A study published by The Lancet medical journal suggests that worldwide gambling laws and regulations should recognize the links between public health and gambling, and provide more public funding for problem gambling research.
Research led by teams from the University of Glasgow and the University of Helsinki analyzed gambling legislative changes between 2018 and 2021, using a sample of 33 jurisdictions in Europe, Asia, Africa and America, selecting those with policies emphasizing health and consumer protection.
The study found that while most gambling jurisdictions recognize problem gambling as a health issue, most tend to attribute its cause to the individual gambler, rather than studying societal impacts.

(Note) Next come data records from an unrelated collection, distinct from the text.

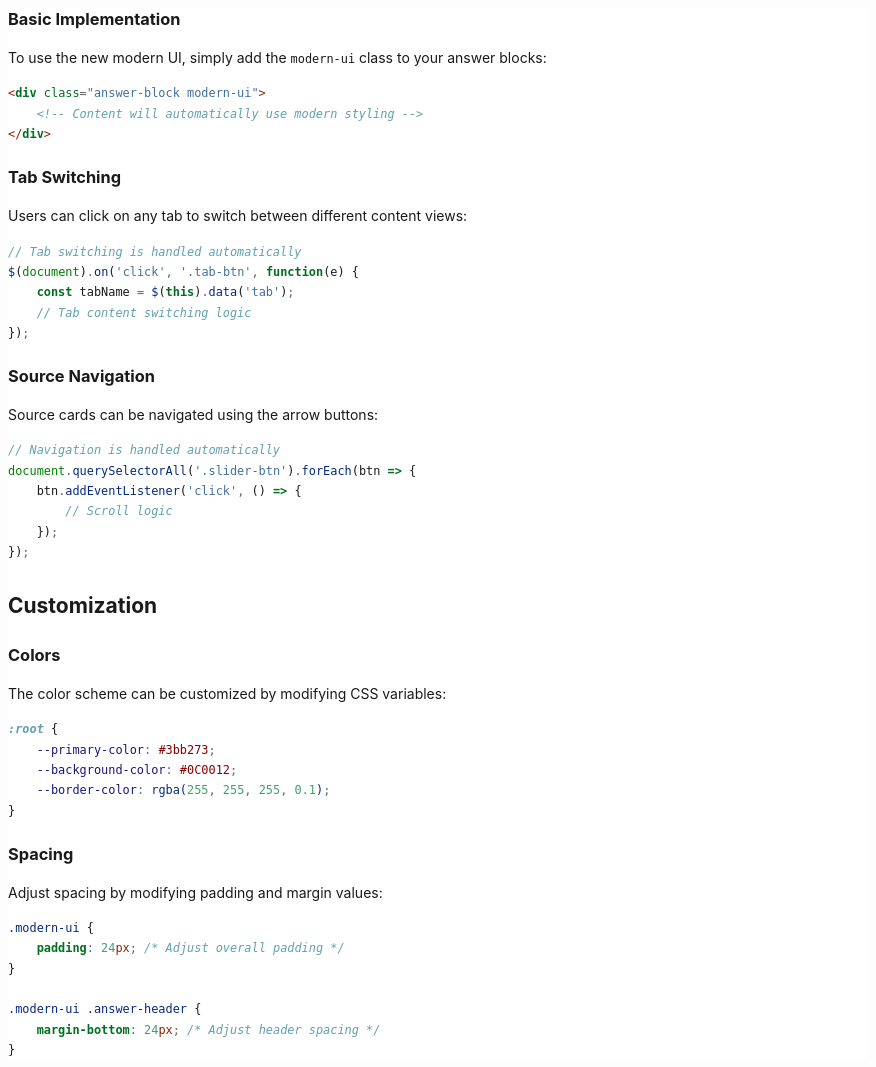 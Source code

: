 ### Basic Implementation
To use the new modern UI, simply add the `modern-ui` class to your answer blocks:

```html
<div class="answer-block modern-ui">
    <!-- Content will automatically use modern styling -->
</div>
```

### Tab Switching
Users can click on any tab to switch between different content views:

```javascript
// Tab switching is handled automatically
$(document).on('click', '.tab-btn', function(e) {
    const tabName = $(this).data('tab');
    // Tab content switching logic
});
```

### Source Navigation
Source cards can be navigated using the arrow buttons:

```javascript
// Navigation is handled automatically
document.querySelectorAll('.slider-btn').forEach(btn => {
    btn.addEventListener('click', () => {
        // Scroll logic
    });
});
```

## Customization

### Colors
The color scheme can be customized by modifying CSS variables:

```css
:root {
    --primary-color: #3bb273;
    --background-color: #0C0012;
    --border-color: rgba(255, 255, 255, 0.1);
}
```

### Spacing
Adjust spacing by modifying padding and margin values:

```css
.modern-ui {
    padding: 24px; /* Adjust overall padding */
}

.modern-ui .answer-header {
    margin-bottom: 24px; /* Adjust header spacing */
}
```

“Often portrayed as a harmless leisure activity in the U.K., gambling is being increasingly recognized as a public health concern,” reads the study’s conclusion. “However, a gambling policy system that explicitly tackles public health concerns and confronts the dependencies and conflicts of interest that undermine the public good is absent in the U.K.
“Although there is a window of opportunity to change the gambling policy system, with the U.K. government’s launch of a review of the Gambling Act 2005, the adoption of a comprehensive and meaningful public health approach is not guaranteed. Too often, government policy has employed discourses that align more closely with those of the gambling industry than with those of the individuals, families, and communities affected by the harms of gambling.
“In view of the well-described commercial determinants of health and corporate behavior, an immense effort will be needed to shift the gambling discourse to protect public health. In this viewpoint, we seek to advance this agenda by identifying elements that need challenging and stimulating debate.”